Such waiting has no partnership with vegetating or sloth. It is characterized by faith and faithfulness; prayer and preparation. The lazy person craves yet gets nothing, says Scripture, but the diligent will get what they desire. (Proverbs 13:4)

Were it not for delays and rejection you would be reading an inferior book. Each rejection by a publisher has been a gift from God, providing me with months and even years in which to refine the manuscript.

No matter what the vocation, with every delay comes a Satanic invitation to ease off, and a divine invitation to tighten your schedule, polish your talents, hone your Bible skills, extend your faith, broaden your experience, stretch your prayers, prime your body, purge your thoughts, gird your character, and home in to the heartbeat of God.
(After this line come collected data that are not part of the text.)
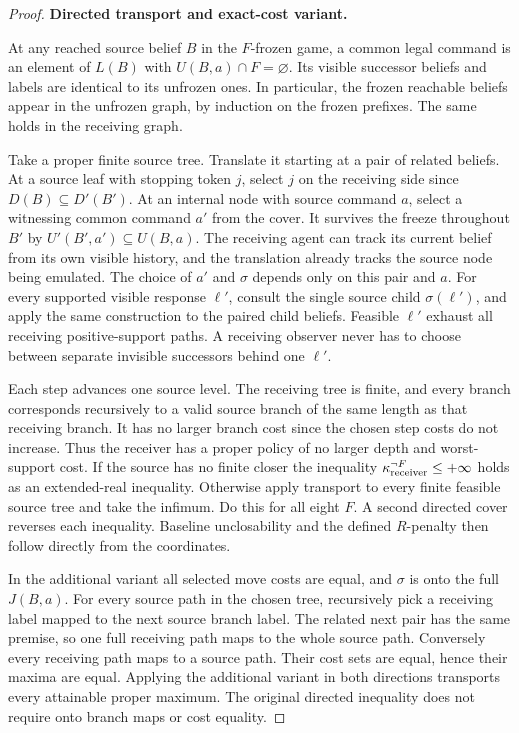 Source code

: \begin{proof}
\textbf{Directed transport and exact-cost variant.}

At any reached source belief \(B\) in the \(F\)-frozen game, a common legal command is an element of \(L(B)\) with \(U(B,a)\cap F=\varnothing\). Its visible successor beliefs and labels are identical to its unfrozen ones. In particular, the frozen reachable beliefs appear in the unfrozen graph, by induction on the frozen prefixes. The same holds in the receiving graph.

Take a proper finite source tree. Translate it starting at a pair of related beliefs. At a source leaf with stopping token \(j\), select \(j\) on the receiving side since \(D(B)\subseteq D'(B')\). At an internal node with source command \(a\), select a witnessing common command \(a'\) from the cover. It survives the freeze throughout \(B'\) by \(U'(B',a')\subseteq U(B,a)\). The receiving agent can track its current belief from its own visible history, and the translation already tracks the source node being emulated. The choice of \(a'\) and \(\sigma\) depends only on this pair and \(a\). For every supported visible response \(\ell'\), consult the single source child \(\sigma(\ell')\), and apply the same construction to the paired child beliefs. Feasible \(\ell'\) exhaust all receiving positive-support paths. A receiving observer never has to choose between separate invisible successors behind one \(\ell'\).

Each step advances one source level. The receiving tree is finite, and every branch corresponds recursively to a valid source branch of the same length as that receiving branch. It has no larger branch cost since the chosen step costs do not increase. Thus the receiver has a proper policy of no larger depth and worst-support cost. If the source has no finite closer the inequality \(\kappa^{\neg F}_{\rm receiver}\le+\infty\) holds as an extended-real inequality. Otherwise apply transport to every finite feasible source tree and take the infimum. Do this for all eight \(F\). A second directed cover reverses each inequality. Baseline unclosability and the defined \(R\)-penalty then follow directly from the coordinates.

In the additional variant all selected move costs are equal, and \(\sigma\) is onto the full \(J(B,a)\). For every source path in the chosen tree, recursively pick a receiving label mapped to the next source branch label. The related next pair has the same premise, so one full receiving path maps to the whole source path. Conversely every receiving path maps to a source path. Their cost sets are equal, hence their maxima are equal. Applying the additional variant in both directions transports every attainable proper maximum. The original directed inequality does not require onto branch maps or cost equality.


\end{proof}
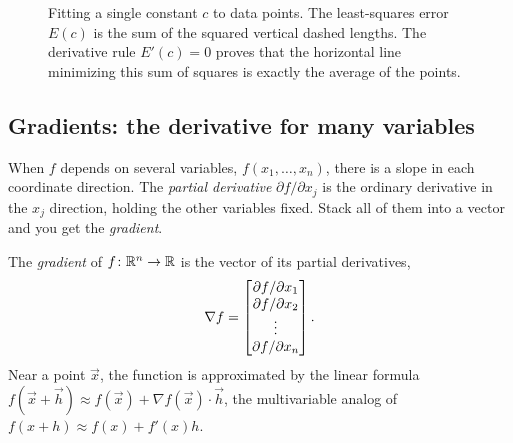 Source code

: \begin{figure}[htbp]
\centering
{}
\caption{Fitting a single constant $c$ to data points. The least-squares error $E(c)$ is the sum of the squared vertical dashed lengths. The derivative rule $E'(c)=0$ proves that the horizontal line minimizing this sum of squares is exactly the average of the points.}
\label{ch39:fig-average-fit}
\end{figure}

\subsection{Gradients: the derivative for many variables}
\label{ch39:gradient}

When $f$ depends on several variables, $f(x_1, \dots, x_n)$, there is a slope in each coordinate
direction. The \emph{partial derivative} $\partial f/\partial x_j$ is the ordinary derivative in
the $x_j$ direction, holding the other variables fixed. Stack all of them into a vector and you get
the \emph{gradient}.

\begin{formalbox}
The \emph{gradient} of $f\colon \mathbb{R}^n \to \mathbb{R}$ is the vector of its partial derivatives,
\[
\nabla f = \begin{bmatrix}\partial f/\partial x_1 \\ \partial f/\partial x_2 \\ \vdots \\ \partial f/\partial x_n\end{bmatrix}.
\]
Near a point $\vec{x}$, the function is approximated by the linear formula $f(\vec{x} + \vec{h})
\approx f(\vec{x}) + \nabla f(\vec{x})\cdot \vec{h}$, the multivariable analog of $f(x+h)\approx f(x) +
f'(x)h$.
\end{formalbox}

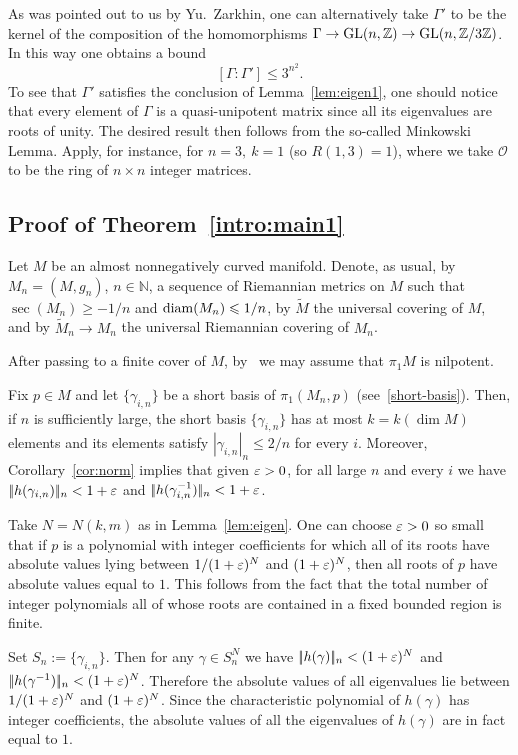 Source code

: \documentclass{amsart}
\begin{document}
\begin{rmk}
As was pointed out to us by Yu.~Zarkhin, one can alternatively take
$\Gamma'$ to be the kernel of the composition of the homomorphisms
$\Gamma\to \mathrm{GL}(n,\mathbb{Z})\z\to \mathrm{GL}(n,\mathbb{Z}/3\mathbb{Z})$.
In this way one obtains a bound
$$[\Gamma:\Gamma']\le 3^{n^2}.$$
To see that $\Gamma'$ satisfies the conclusion of
Lemma~\ref{lem:eigen1}, one should notice that every element of
$\Gamma$ is a quasi-unipotent matrix since all its eigenvalues are
roots of unity.
The desired result then follows from the so-called
Minkowski Lemma.
Apply, for instance, \cite[Th. 7.2]{Zar} for $n=3,\
k=1$ (so $R(1,3)=1$), where we take $\mathcal O$ to  be the ring of
$n\times n$ integer matrices.
\end{rmk}


\subsection{Proof of Theorem~\ref{intro:main1}}
Let $M$ be an almost nonnegatively curved manifold.
Denote, as usual, by $M_n=(M,g_n)$, $n\in \mathbb{N}$,
a sequence of Riemannian metrics on $M$ such that $\sec(M_n)\ge -1/n$
and $\operatorname{\rm diam}(M_n)\leqslant 1/n$,
by $\tilde M$ the universal covering of $M$, and by
$\tilde M_n\to M_n$
the universal Riemannian covering of $M_n$.

After passing to a finite cover of $M$, by~\cite{FY}
we may assume that
 $\pi_1M$ is nilpotent.

Fix $p\in M$ and
let $\{\gamma_{i,n}\}$ be a short basis of $\pi_1(M_n,p)$ (see~\ref{short-basis}).
Then, if $n$ is sufficiently large,
the short basis $\{\gamma_{i,n}\}$
has at most $k=k(\dim M)$ elements and
its elements satisfy
$|\gamma_{i,n}|_n\le 2/n$ for every $i$.
Moreover,
Corollary~\ref{cor:norm}  implies
that given $\varepsilon>0$, for all large $n$ and every $i$
we have $|\!|h(\gamma_{i,n})|\!|_n <
1+\varepsilon$ and $|\!|h(\gamma^{-1}_{i,n})|\!|_n<1+\varepsilon$.

Take $N=N(k,m)$ as in Lemma~\ref{lem:eigen}.
One can choose $\varepsilon>0$
so small that
if $p$ is a polynomial with integer coefficients
for which all of its roots have  absolute
values lying between  $1/(1+\varepsilon)^N$ and $(1+\varepsilon)^N$,
then  all roots of $p$ have absolute values equal to $1$.
This follows from the fact
that the total number of integer polynomials
all of whose roots are contained in a fixed bounded region is finite.


Set $S_n:=\{\gamma_{i,n}\}$.
Then for any $\gamma\in S_n^N$ we have
$|\!|h(\gamma)|\!|_n<(1+\varepsilon)^N$ and
$|\!|h(\gamma^{-1})|\!|_n<(1+\varepsilon)^N$.
Therefore the absolute values of all eigenvalues
lie between $1/(1+\varepsilon)^N$ and $(1+\varepsilon)^N$.
Since the characteristic polynomial of $h(\gamma)$
has integer coefficients,
the absolute values of all the eigenvalues of $h(\gamma)$ are
in fact equal to $1$.
\end{document}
Accept heaven’s invitation and you will enter ministry so qualified that the result will be beyond anything you could otherwise have touched.

      You’re forever doing nothing,
      A useless pebble on the beach.
      They pass you by without a thought;
      A useless pebble on the beach.
      You’re cold, common and lifeless;
      A useless pebble on the beach.

      God looks down and sees you there;
      A precious egg within his nest.
      Nurtured, warmed, protected;
      A precious egg within his nest.
      Divine life stirs inside
      That precious egg within God’s nest.

      From stony shell bursts forth
      A tiny chick, so strong and free.
      People gather and stare amazed:
      A lovely bird, so strong and free!
      Wings are stretched and upward soars
      That mighty bird, so strong and free.

      ‘What grace, what power!’ they gasp in awe,
      ‘Who’d have known in a stone
      Slept a life so rare, so full of beauty!’

Christians have got it made! Talk about having a friend in high places! It is impossible to conceive of a more binding or intimate union than the one joining you to the Ruler of the universe. With the omnipotent Lord of glory in control, those annoying, embarrassing, perplexing delays can do nothing but become things of beauty, bearing all the marks of divine perfection.